## PROBLEM DETAILS:
Look over the entries and say how many lines include the word "BlueShell". Only the number, please.

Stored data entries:
--- START ---

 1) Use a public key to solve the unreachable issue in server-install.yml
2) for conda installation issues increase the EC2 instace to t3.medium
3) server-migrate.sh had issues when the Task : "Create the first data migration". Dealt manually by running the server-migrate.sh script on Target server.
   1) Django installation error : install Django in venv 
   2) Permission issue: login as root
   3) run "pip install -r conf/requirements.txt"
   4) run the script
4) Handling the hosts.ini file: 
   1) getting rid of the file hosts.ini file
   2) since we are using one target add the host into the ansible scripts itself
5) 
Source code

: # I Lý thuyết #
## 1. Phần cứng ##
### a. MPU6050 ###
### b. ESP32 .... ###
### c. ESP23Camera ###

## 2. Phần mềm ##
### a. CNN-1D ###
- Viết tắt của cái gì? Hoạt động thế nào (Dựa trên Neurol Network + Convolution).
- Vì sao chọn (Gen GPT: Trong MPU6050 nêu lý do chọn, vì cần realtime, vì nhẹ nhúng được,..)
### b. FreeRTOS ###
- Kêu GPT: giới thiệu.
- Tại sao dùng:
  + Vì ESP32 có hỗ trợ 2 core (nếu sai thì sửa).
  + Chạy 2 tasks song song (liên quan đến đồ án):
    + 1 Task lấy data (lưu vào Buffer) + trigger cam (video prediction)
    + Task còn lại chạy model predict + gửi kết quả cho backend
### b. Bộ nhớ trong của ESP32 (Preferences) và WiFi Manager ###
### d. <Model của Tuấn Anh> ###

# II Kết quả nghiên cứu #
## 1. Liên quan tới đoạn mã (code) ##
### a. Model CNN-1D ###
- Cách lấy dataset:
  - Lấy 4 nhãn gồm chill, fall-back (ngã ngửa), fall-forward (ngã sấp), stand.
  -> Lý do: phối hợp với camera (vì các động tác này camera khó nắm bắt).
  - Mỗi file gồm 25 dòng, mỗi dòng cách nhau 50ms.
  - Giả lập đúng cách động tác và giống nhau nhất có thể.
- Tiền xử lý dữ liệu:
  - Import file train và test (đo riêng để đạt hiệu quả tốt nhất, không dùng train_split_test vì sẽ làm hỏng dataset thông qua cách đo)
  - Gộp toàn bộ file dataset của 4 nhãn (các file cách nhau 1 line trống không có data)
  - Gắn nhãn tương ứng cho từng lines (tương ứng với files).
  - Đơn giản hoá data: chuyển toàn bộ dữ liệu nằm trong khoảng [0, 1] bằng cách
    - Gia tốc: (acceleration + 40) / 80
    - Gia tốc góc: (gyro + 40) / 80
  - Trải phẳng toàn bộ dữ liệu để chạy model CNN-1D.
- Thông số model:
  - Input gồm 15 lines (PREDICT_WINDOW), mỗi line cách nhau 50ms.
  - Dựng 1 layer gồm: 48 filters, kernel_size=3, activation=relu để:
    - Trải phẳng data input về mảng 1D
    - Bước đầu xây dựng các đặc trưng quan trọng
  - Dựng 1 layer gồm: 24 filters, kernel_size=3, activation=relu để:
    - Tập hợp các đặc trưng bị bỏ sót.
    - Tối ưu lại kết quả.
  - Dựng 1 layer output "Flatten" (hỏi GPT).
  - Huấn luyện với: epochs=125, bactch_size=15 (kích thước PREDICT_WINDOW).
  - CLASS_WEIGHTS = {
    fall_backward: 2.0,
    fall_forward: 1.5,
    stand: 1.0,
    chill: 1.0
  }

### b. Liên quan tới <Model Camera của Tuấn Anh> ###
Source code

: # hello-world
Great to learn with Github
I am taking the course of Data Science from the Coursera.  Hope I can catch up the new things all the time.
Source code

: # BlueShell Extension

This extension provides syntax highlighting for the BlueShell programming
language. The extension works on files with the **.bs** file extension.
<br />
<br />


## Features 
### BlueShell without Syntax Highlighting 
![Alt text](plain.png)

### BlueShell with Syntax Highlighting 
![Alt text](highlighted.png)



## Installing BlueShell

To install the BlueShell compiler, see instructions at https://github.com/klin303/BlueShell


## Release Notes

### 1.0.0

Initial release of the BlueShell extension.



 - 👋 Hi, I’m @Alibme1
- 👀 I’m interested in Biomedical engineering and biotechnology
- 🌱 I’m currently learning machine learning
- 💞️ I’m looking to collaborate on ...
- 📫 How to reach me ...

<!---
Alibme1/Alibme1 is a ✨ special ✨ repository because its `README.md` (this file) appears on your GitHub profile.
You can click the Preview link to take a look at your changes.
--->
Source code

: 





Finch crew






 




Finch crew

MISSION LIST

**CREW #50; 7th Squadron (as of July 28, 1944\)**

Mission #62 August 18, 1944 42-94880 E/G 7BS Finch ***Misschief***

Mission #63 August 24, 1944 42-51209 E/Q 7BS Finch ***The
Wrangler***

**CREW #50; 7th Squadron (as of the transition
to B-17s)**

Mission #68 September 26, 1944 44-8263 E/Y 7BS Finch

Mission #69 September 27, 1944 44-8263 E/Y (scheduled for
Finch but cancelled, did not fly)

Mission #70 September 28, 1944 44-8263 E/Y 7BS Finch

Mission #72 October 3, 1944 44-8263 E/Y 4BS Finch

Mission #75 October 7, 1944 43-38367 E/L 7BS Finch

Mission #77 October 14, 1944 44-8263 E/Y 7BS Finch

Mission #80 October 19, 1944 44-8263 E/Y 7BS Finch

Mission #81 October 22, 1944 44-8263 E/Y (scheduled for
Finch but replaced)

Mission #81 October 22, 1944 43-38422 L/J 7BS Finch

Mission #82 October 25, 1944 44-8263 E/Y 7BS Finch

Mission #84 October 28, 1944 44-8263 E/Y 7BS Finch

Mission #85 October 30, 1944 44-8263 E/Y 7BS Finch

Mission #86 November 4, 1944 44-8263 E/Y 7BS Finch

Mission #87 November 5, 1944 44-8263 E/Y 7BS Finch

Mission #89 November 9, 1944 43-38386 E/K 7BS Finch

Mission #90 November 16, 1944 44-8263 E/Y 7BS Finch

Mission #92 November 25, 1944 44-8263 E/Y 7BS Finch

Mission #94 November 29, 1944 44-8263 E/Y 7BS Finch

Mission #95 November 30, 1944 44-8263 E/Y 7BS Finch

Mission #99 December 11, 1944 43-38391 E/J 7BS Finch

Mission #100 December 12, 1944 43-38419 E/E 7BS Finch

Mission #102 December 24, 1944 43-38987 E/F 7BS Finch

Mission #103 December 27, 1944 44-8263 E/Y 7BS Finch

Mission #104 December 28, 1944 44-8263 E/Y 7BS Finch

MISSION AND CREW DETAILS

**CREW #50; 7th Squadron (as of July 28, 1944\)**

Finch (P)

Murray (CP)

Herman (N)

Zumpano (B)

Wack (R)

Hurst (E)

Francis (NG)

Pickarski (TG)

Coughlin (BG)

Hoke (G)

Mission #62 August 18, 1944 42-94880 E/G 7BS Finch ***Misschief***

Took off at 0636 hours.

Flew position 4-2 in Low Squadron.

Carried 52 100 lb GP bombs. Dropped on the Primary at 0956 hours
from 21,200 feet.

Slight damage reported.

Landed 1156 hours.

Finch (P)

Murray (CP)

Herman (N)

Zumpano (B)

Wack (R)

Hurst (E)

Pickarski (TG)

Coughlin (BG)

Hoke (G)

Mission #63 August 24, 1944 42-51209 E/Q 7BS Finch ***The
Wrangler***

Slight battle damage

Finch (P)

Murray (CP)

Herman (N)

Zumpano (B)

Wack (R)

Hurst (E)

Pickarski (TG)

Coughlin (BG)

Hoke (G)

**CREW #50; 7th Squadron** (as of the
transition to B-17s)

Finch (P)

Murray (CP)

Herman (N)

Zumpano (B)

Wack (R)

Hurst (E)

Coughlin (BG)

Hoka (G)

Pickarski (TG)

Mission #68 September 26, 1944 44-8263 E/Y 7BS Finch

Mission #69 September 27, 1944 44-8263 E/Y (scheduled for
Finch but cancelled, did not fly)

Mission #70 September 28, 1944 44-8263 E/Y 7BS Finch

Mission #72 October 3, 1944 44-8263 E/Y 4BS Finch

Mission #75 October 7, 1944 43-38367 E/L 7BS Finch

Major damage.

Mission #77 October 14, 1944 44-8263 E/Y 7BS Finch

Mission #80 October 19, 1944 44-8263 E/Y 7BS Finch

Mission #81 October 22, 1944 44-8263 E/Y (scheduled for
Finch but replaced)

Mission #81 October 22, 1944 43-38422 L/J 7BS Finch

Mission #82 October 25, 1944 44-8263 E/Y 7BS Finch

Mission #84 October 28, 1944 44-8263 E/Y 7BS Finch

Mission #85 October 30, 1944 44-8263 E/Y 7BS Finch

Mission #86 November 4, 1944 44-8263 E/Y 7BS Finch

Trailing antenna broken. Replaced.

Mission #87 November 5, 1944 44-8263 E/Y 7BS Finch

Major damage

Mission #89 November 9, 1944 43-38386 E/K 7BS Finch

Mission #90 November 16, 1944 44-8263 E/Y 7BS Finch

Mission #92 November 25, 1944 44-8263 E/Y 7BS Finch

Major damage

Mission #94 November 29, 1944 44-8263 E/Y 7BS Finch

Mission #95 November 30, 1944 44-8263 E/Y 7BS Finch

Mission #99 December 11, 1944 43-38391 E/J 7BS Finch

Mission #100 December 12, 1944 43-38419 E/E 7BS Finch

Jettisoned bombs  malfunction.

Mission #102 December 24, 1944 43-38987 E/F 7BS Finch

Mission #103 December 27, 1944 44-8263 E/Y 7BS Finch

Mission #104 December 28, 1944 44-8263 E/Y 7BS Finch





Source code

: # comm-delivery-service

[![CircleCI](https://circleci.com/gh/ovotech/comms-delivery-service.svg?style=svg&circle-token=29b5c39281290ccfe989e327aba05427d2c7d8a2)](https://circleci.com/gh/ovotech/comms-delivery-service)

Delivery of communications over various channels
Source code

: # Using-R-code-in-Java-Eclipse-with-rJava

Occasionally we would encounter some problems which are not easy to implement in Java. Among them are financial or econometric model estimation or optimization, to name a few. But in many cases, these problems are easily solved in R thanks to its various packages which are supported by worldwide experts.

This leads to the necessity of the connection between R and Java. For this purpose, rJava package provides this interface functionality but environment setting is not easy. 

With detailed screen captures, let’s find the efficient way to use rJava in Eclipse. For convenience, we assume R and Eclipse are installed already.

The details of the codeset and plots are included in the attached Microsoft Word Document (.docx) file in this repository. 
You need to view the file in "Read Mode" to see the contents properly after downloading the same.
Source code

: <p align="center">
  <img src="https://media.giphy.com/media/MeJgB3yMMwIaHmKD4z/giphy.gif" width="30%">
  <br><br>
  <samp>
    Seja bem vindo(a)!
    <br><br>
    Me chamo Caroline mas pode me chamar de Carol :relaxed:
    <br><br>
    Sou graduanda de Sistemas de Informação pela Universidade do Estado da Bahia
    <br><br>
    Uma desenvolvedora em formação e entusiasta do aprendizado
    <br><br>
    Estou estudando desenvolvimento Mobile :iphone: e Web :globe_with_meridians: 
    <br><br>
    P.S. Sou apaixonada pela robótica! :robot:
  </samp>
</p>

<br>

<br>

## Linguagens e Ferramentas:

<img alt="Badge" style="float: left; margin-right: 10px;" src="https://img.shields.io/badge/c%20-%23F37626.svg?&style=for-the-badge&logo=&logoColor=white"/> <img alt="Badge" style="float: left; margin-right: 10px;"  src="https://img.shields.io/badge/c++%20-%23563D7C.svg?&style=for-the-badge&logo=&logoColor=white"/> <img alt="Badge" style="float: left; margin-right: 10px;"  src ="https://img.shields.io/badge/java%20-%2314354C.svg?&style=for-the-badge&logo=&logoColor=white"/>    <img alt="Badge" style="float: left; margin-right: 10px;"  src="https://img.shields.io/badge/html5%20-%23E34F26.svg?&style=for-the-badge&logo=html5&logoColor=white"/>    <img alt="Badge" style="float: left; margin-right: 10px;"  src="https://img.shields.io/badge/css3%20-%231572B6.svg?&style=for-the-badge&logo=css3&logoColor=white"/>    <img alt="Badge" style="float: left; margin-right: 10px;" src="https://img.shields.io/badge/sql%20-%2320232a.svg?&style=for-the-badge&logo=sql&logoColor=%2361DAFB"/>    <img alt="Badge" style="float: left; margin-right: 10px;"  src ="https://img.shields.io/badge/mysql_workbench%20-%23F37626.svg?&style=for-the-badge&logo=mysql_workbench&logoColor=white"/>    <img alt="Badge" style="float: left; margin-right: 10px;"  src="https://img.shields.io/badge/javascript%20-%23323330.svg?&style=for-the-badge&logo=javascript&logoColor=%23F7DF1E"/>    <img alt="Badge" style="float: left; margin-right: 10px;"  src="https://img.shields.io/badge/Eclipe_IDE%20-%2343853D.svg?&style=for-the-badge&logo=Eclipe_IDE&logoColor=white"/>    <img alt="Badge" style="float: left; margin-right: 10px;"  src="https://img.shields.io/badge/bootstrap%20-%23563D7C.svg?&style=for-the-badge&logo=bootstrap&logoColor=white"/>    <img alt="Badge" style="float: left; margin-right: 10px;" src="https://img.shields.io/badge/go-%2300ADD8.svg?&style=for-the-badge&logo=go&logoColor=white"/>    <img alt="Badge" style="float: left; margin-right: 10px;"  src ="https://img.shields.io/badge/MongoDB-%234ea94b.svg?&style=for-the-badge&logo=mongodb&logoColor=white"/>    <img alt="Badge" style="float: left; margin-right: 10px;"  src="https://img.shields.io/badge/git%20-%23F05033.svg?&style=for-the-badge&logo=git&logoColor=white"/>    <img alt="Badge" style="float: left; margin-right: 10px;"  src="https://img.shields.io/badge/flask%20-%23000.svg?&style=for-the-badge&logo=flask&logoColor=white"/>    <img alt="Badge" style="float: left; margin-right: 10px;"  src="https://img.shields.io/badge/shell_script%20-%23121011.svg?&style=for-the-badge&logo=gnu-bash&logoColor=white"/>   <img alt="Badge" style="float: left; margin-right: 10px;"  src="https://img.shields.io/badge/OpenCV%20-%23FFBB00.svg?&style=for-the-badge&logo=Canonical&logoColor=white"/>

--- END ---

## RESPONSE BELOW:
7